** Opening Supplied records block **
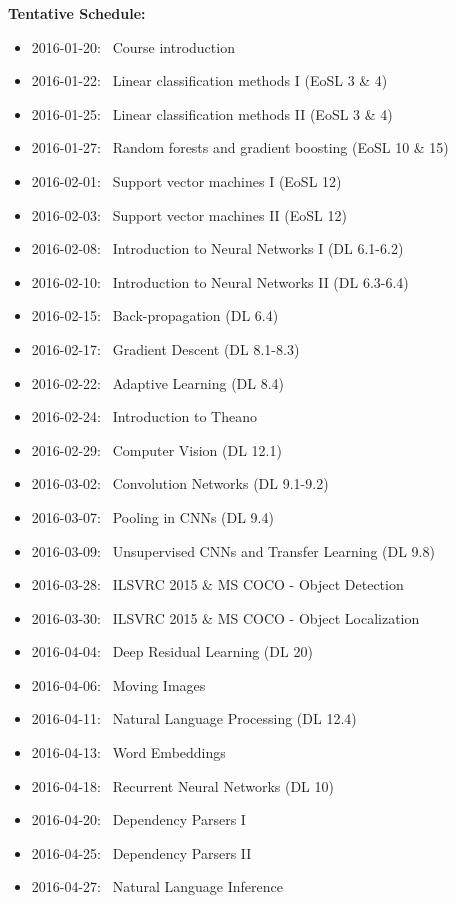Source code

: \documentclass[12pt]{article}
\begin{document}
{\bf Tentative Schedule:}
\begin{itemize}\setlength\itemsep{0em}
\item 2016-01-20: \, Course introduction
\item 2016-01-22: \, Linear classification methods I (EoSL 3 \& 4)
\item 2016-01-25: \, Linear classification methods II (EoSL 3 \& 4)
\item 2016-01-27: \, Random forests and gradient boosting (EoSL 10 \& 15)
\item 2016-02-01: \, Support vector machines I (EoSL 12)
\item 2016-02-03: \, Support vector machines II (EoSL 12)
\item 2016-02-08: \, Introduction to Neural Networks I (DL 6.1-6.2)
\item 2016-02-10: \, Introduction to Neural Networks II (DL 6.3-6.4)
\item 2016-02-15: \, Back-propagation (DL 6.4)
\item 2016-02-17: \, Gradient Descent  (DL 8.1-8.3)
\item 2016-02-22: \, Adaptive Learning (DL 8.4)
\item 2016-02-24: \, Introduction to Theano
\item 2016-02-29: \, Computer Vision (DL 12.1)
\item 2016-03-02: \, Convolution Networks (DL 9.1-9.2)
\item 2016-03-07: \, Pooling in CNNs (DL 9.4)
\item 2016-03-09: \, Unsupervised CNNs and Transfer Learning (DL 9.8)
\item 2016-03-28: \, ILSVRC 2015 \& MS COCO - Object Detection
\item 2016-03-30: \, ILSVRC 2015 \& MS COCO - Object Localization
\item 2016-04-04: \, Deep Residual Learning (DL 20)
\item 2016-04-06: \, Moving Images
\item 2016-04-11: \, Natural Language Processing (DL 12.4)
\item 2016-04-13: \, Word Embeddings
\item 2016-04-18: \, Recurrent Neural Networks (DL 10)
\item 2016-04-20: \, Dependency Parsers I
\item 2016-04-25: \, Dependency Parsers II
\item 2016-04-27: \, Natural Language Inference
\end{itemize}
\end{document}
** Closing Supplied records block **
* Work instructions *
Repeat, character for character, the lines of the material above from the line with "(EoSL 10 \& 15)" through the line with "CNNs (DL 9.4)".

* Problem solution *
\item 2016-01-27: \, Random forests and gradient boosting (EoSL 10 \& 15)
\item 2016-02-01: \, Support vector machines I (EoSL 12)
\item 2016-02-03: \, Support vector machines II (EoSL 12)
\item 2016-02-08: \, Introduction to Neural Networks I (DL 6.1-6.2)
\item 2016-02-10: \, Introduction to Neural Networks II (DL 6.3-6.4)
\item 2016-02-15: \, Back-propagation (DL 6.4)
\item 2016-02-17: \, Gradient Descent  (DL 8.1-8.3)
\item 2016-02-22: \, Adaptive Learning (DL 8.4)
\item 2016-02-24: \, Introduction to Theano
\item 2016-02-29: \, Computer Vision (DL 12.1)
\item 2016-03-02: \, Convolution Networks (DL 9.1-9.2)
\item 2016-03-07: \, Pooling in CNNs (DL 9.4)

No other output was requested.